+++ MATERIAL PROVIDED
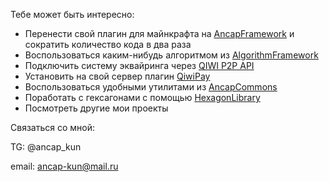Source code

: Тебе может быть интересно: 
- Перенести свой плагин для майнкрафта на [AncapFramework](https://github.com/ancap-dev/AncapFramework) и сократить количество кода в два раза
- Воспользоваться каким-нибудь алгоритмом из [AlgorithmFramework](https://github.com/ancap-dev/AlgorithmFramework)
- Подключить систему эквайринга через [QIWI P2P API](https://github.com/ancap-kun/bill-payments-java-sdk)
- Установить на свой сервер плагин [QiwiPay](https://github.com/ancap-kun/qiwipay)
- Воспользоваться удобными утилитами из [AncapCommons](https://github.com/ancap-kun/AncapCommons)
- Поработать с гексагонами с помощью [HexagonLibrary](https://github.com/ancap-kun/HexagonLibrary)
- Посмотреть другие мои проекты

Связаться со мной:

TG: @ancap_kun

email: ancap-kun@mail.ru
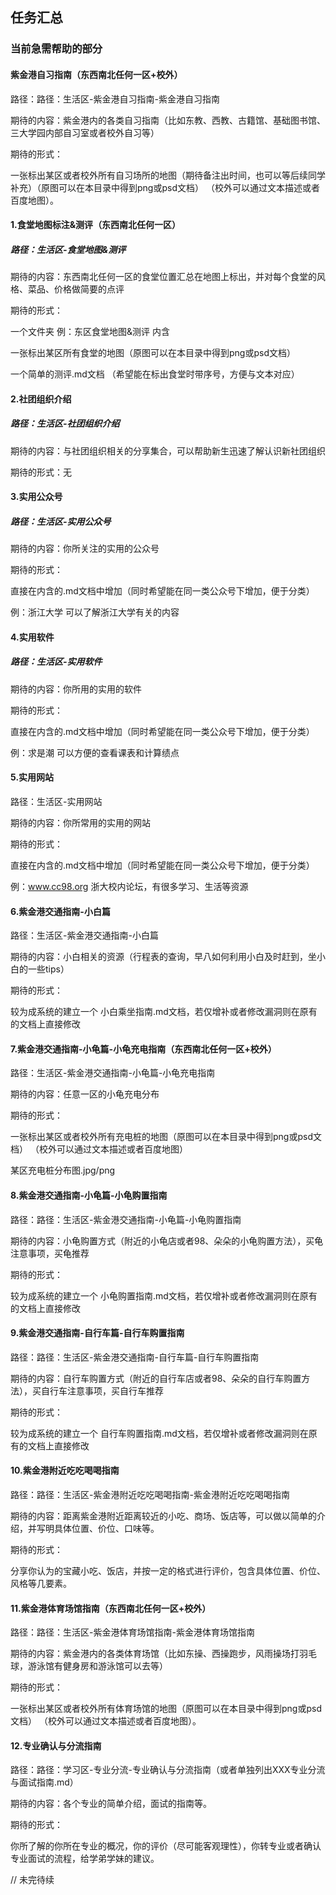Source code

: ## 任务汇总

### 当前急需帮助的部分

#### 紫金港自习指南（东西南北任何一区+校外）

路径：路径：生活区-紫金港自习指南-紫金港自习指南

期待的内容：紫金港内的各类自习指南（比如东教、西教、古籍馆、基础图书馆、三大学园内部自习室或者校外自习等）

期待的形式：

一张标出某区或者校外所有自习场所的地图（期待备注出时间，也可以等后续同学补充）（原图可以在本目录中得到png或psd文档） （校外可以通过文本描述或者百度地图）。


#### **1.食堂地图标注&测评**（东西南北任何一区）

##### 路径：生活区-食堂地图&测评

期待的内容：东西南北任何一区的食堂位置汇总在地图上标出，并对每个食堂的风格、菜品、价格做简要的点评

期待的形式：

一个文件夹 例：东区食堂地图&测评 内含 

一张标出某区所有食堂的地图（原图可以在本目录中得到png或psd文档） 

一个简单的测评.md文档 （希望能在标出食堂时带序号，方便与文本对应）



#### 2.社团组织介绍

##### 路径：生活区-社团组织介绍

期待的内容：与社团组织相关的分享集合，可以帮助新生迅速了解认识新社团组织

期待的形式：无



#### 3.实用公众号

##### 路径：生活区-实用公众号

期待的内容：你所关注的实用的公众号

期待的形式：

直接在内含的.md文档中增加（同时希望能在同一类公众号下增加，便于分类）

例：浙江大学	可以了解浙江大学有关的内容



#### 4.实用软件

##### 路径：生活区-实用软件

期待的内容：你所用的实用的软件

期待的形式：

直接在内含的.md文档中增加（同时希望能在同一类公众号下增加，便于分类）

例：求是潮	可以方便的查看课表和计算绩点



#### 5.实用网站

路径：生活区-实用网站

期待的内容：你所常用的实用的网站

期待的形式：

直接在内含的.md文档中增加（同时希望能在同一类公众号下增加，便于分类）

例：www.cc98.org	浙大校内论坛，有很多学习、生活等资源



#### 6.紫金港交通指南-小白篇

路径：生活区-紫金港交通指南-小白篇

期待的内容：小白相关的资源（行程表的查询，早八如何利用小白及时赶到，坐小白的一些tips）

期待的形式：

较为成系统的建立一个 小白乘坐指南.md文档，若仅增补或者修改漏洞则在原有的文档上直接修改



#### 7.紫金港交通指南-小龟篇-小龟充电指南（东西南北任何一区+校外）

路径：生活区-紫金港交通指南-小龟篇-小龟充电指南

期待的内容：任意一区的小龟充电分布

期待的形式：

一张标出某区或者校外所有充电桩的地图（原图可以在本目录中得到png或psd文档） （校外可以通过文本描述或者百度地图）

某区充电桩分布图.jpg/png



#### 8.紫金港交通指南-小龟篇-小龟购置指南

路径：路径：生活区-紫金港交通指南-小龟篇-小龟购置指南

期待的内容：小龟购置方式（附近的小龟店或者98、朵朵的小龟购置方法），买龟注意事项，买龟推荐

期待的形式：

较为成系统的建立一个 小龟购置指南.md文档，若仅增补或者修改漏洞则在原有的文档上直接修改

#### 9.紫金港交通指南-自行车篇-自行车购置指南

路径：路径：生活区-紫金港交通指南-自行车篇-自行车购置指南

期待的内容：自行车购置方式（附近的自行车店或者98、朵朵的自行车购置方法），买自行车注意事项，买自行车推荐

期待的形式：

较为成系统的建立一个 自行车购置指南.md文档，若仅增补或者修改漏洞则在原有的文档上直接修改

#### 10.紫金港附近吃吃喝喝指南

路径：路径：生活区-紫金港附近吃吃喝喝指南-紫金港附近吃吃喝喝指南

期待的内容：距离紫金港附近距离较近的小吃、商场、饭店等，可以做以简单的介绍，并写明具体位置、价位、口味等。

期待的形式：

分享你认为的宝藏小吃、饭店，并按一定的格式进行评价，包含具体位置、价位、风格等几要素。

#### 11.紫金港体育场馆指南（东西南北任何一区+校外）

路径：路径：生活区-紫金港体育场馆指南-紫金港体育场馆指南

期待的内容：紫金港内的各类体育场馆（比如东操、西操跑步，风雨操场打羽毛球，游泳馆有健身房和游泳馆可以去等）

期待的形式：

一张标出某区或者校外所有体育场馆的地图（原图可以在本目录中得到png或psd文档） （校外可以通过文本描述或者百度地图）。



#### 12.专业确认与分流指南

路径：路径：学习区-专业分流-专业确认与分流指南（或者单独列出XXX专业分流与面试指南.md）

期待的内容：各个专业的简单介绍，面试的指南等。

期待的形式：

你所了解的你所在专业的概况，你的评价（尽可能客观理性），你转专业或者确认专业面试的流程，给学弟学妹的建议。

// 未完待续
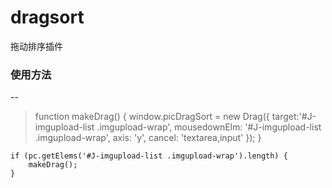 # dragsort
拖动排序插件

### 使用方法
--
> function makeDrag() {
    window.picDragSort = new Drag({
      target:'#J-imgupload-list .imgupload-wrap',
      mousedownElm: '#J-imgupload-list .imgupload-wrap',
      axis: 'y',
      cancel: 'textarea,input'
    });
 }
	
	if (pc.getElems('#J-imgupload-list .imgupload-wrap').length) {
	    makeDrag();
	}
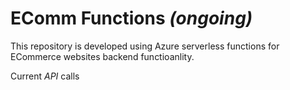 # EComm Functions _(ongoing)_

This repository is developed using Azure serverless functions for ECommerce websites backend functioanlity.

Current _API_ calls

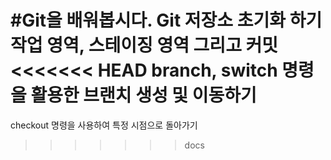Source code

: #Git을 배워봅시다.
Git 저장소 초기화 하기
작업 영역, 스테이징 영역 그리고 커밋
<<<<<<< HEAD
branch, switch 명령을 활용한 브랜치 생성 및 이동하기
=======
checkout 명령을 사용하여 특정 시점으로 돌아가기
>>>>>>> docs

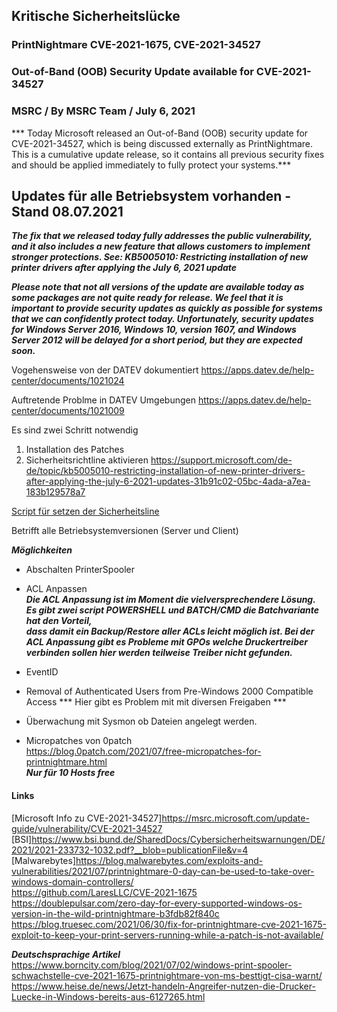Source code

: ## Kritische Sicherheitslücke
### PrintNightmare CVE-2021-1675, CVE-2021-34527

### Out-of-Band (OOB) Security Update available for CVE-2021-34527
### MSRC / By MSRC Team / July 6, 2021
*** Today Microsoft released an Out-of-Band (OOB) security update for CVE-2021-34527, which is being discussed externally as PrintNightmare. This is a cumulative update release, so it contains all previous security fixes and should be applied immediately to fully protect your systems.***  

## Updates für alle Betriebsystem vorhanden - Stand 08.07.2021
  
***The fix that we released today fully addresses the public vulnerability, and it also includes a new feature that allows customers to implement stronger protections. See: KB5005010: Restricting installation of new printer drivers after applying the July 6, 2021 update***   
  
***Please note that not all versions of the update are available today as some packages are not quite ready for release. We feel that it is important to provide security updates as quickly as possible for systems that we can confidently protect today. Unfortunately, security updates for Windows Server 2016, Windows 10, version 1607, and Windows Server 2012 will be delayed for a short period, but they are expected soon.***   

Vogehensweise von der DATEV dokumentiert
https://apps.datev.de/help-center/documents/1021024

Auftretende Problme in DATEV Umgebungen
https://apps.datev.de/help-center/documents/1021009

Es sind zwei Schritt notwendig  
1) Installation des Patches   
2) Sicherheitsrichtline aktivieren <https://support.microsoft.com/de-de/topic/kb5005010-restricting-installation-of-new-printer-drivers-after-applying-the-july-6-2021-updates-31b91c02-05bc-4ada-a7ea-183b129578a7> 

[Script für setzen der Sicherheitsline](https://github.com/glshnu/PrintNightmare/blob/main/RestrictDriverInstallationToAdministrators.cmd)  



Betrifft alle Betriebsystemversionen (Server und Client)

***Möglichkeiten***

* Abschalten PrinterSpooler

* ACL Anpassen  
***Die ACL Anpassung ist im Moment die vielversprechendere Lösung.  
Es gibt zwei script POWERSHELL und BATCH/CMD die Batchvariante hat den Vorteil,  
dass damit ein Backup/Restore aller ACLs leicht möglich ist.
Bei der ACL Anpassung gibt es Probleme mit GPOs welche Druckertreiber verbinden sollen
hier werden teilweise Treiber nicht gefunden.***

* EventID

* Removal of Authenticated Users from Pre-Windows 2000 Compatible Access
*** Hier gibt es Problem mit mit diversen Freigaben ***

* Überwachung mit Sysmon ob Dateien angelegt werden. 

* Micropatches von 0patch  
<https://blog.0patch.com/2021/07/free-micropatches-for-printnightmare.html>  
***Nur für 10 Hosts free***


#### Links
[Microsoft Info zu CVE-2021-34527]<https://msrc.microsoft.com/update-guide/vulnerability/CVE-2021-34527>  
[BSI]<https://www.bsi.bund.de/SharedDocs/Cybersicherheitswarnungen/DE/2021/2021-233732-1032.pdf?__blob=publicationFile&v=4>  
[Malwarebytes]<https://blog.malwarebytes.com/exploits-and-vulnerabilities/2021/07/printnightmare-0-day-can-be-used-to-take-over-windows-domain-controllers/>  
<https://github.com/LaresLLC/CVE-2021-1675>  
<https://doublepulsar.com/zero-day-for-every-supported-windows-os-version-in-the-wild-printnightmare-b3fdb82f840c>  
<https://blog.truesec.com/2021/06/30/fix-for-printnightmare-cve-2021-1675-exploit-to-keep-your-print-servers-running-while-a-patch-is-not-available/>  

***Deutschsprachige Artikel***   
<https://www.borncity.com/blog/2021/07/02/windows-print-spooler-schwachstelle-cve-2021-1675-printnightmare-von-ms-besttigt-cisa-warnt/>  
<https://www.heise.de/news/Jetzt-handeln-Angreifer-nutzen-die-Drucker-Luecke-in-Windows-bereits-aus-6127265.html>  
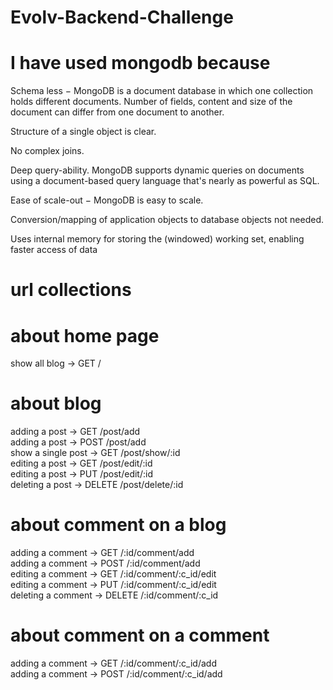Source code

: # Evolv-Backend-Challenge

# I have used mongodb because

Schema less − MongoDB is a document database in which one collection holds different documents. Number of fields, content and size of the document can differ from one document to another.

Structure of a single object is clear.

No complex joins.

Deep query-ability. MongoDB supports dynamic queries on documents using a document-based query language that's nearly as powerful as SQL.

Ease of scale-out − MongoDB is easy to scale.

Conversion/mapping of application objects to database objects not needed.

Uses internal memory for storing the (windowed) working set, enabling faster access of data



# url collections

# about home page

show all blog -> GET /

# about blog
adding a post -> GET /post/add <br />
adding a post -> POST /post/add <br />
show a single post -> GET /post/show/:id <br />
editing a post -> GET /post/edit/:id <br />
editing a post -> PUT /post/edit/:id <br />
deleting a post -> DELETE /post/delete/:id

# about comment on a blog

adding a comment -> GET /:id/comment/add <br />
adding a comment -> POST /:id/comment/add <br />
editing a comment -> GET /:id/comment/:c_id/edit <br />
editing a comment -> PUT /:id/comment/:c_id/edit <br />
deleting a comment -> DELETE /:id/comment/:c_id


# about comment on a comment

adding a comment -> GET /:id/comment/:c_id/add <br />
adding a comment -> POST /:id/comment/:c_id/add
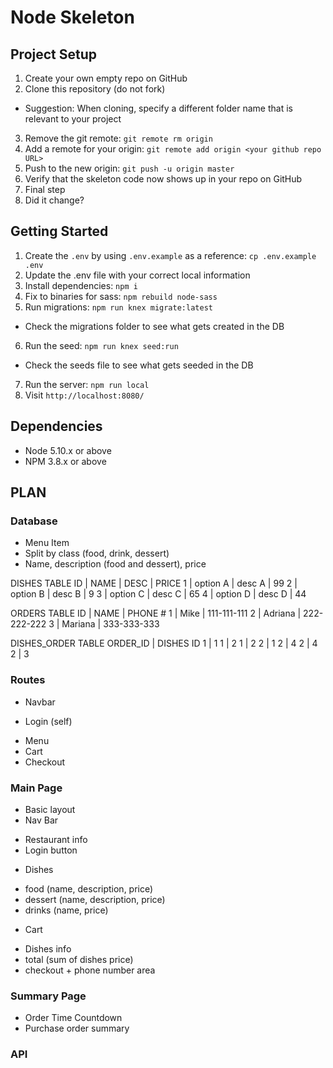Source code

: # Node Skeleton

## Project Setup

1. Create your own empty repo on GitHub
2. Clone this repository (do not fork)
  - Suggestion: When cloning, specify a different folder name that is relevant to your project
3. Remove the git remote: `git remote rm origin`
4. Add a remote for your origin: `git remote add origin <your github repo URL>`
5. Push to the new origin: `git push -u origin master`
6. Verify that the skeleton code now shows up in your repo on GitHub
7. Final step
8. Did it change?


## Getting Started

1. Create the `.env` by using `.env.example` as a reference: `cp .env.example .env`
2. Update the .env file with your correct local information
3. Install dependencies: `npm i`
4. Fix to binaries for sass: `npm rebuild node-sass`
5. Run migrations: `npm run knex migrate:latest`
  - Check the migrations folder to see what gets created in the DB
6. Run the seed: `npm run knex seed:run`
  - Check the seeds file to see what gets seeded in the DB
7. Run the server: `npm run local`
8. Visit `http://localhost:8080/`

## Dependencies

- Node 5.10.x or above
- NPM 3.8.x or above


## PLAN

### Database

- Menu Item
- Split by class (food, drink, dessert)
- Name, description (food and dessert), price

DISHES TABLE
ID | NAME     | DESC   |  PRICE
1  | option A | desc A | 99
2  | option B | desc B | 9
3  | option C | desc C | 65
4  | option D | desc D | 44

ORDERS TABLE
ID | NAME     | PHONE #
1  | Mike     | 111-111-111
2  | Adriana  | 222-222-222
3  | Mariana  | 333-333-333

DISHES_ORDER TABLE
ORDER_ID | DISHES ID
   1     |    1
   1     |    2
   1     |    2
   2     |    1
   2     |    4
   2     |    4
   2     |    3


### Routes

- Navbar
* Login (self)

- Menu
- Cart
- Checkout

### Main Page

- Basic layout
- Nav Bar
* Restaurant info
* Login button
- Dishes
* food (name, description, price)
* dessert (name, description, price)
* drinks (name, price)

- Cart
* Dishes info
* total (sum of dishes price)
* checkout + phone number area

### Summary Page

- Order Time Countdown 
- Purchase order summary

### API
++++++
Copy out exactly the lines from the one containing "### Main Page" through the last line above, keeping both end lines.

### Main Page

- Basic layout
- Nav Bar
* Restaurant info
* Login button
- Dishes
* food (name, description, price)
* dessert (name, description, price)
* drinks (name, price)

- Cart
* Dishes info
* total (sum of dishes price)
* checkout + phone number area

### Summary Page

- Order Time Countdown 
- Purchase order summary

### API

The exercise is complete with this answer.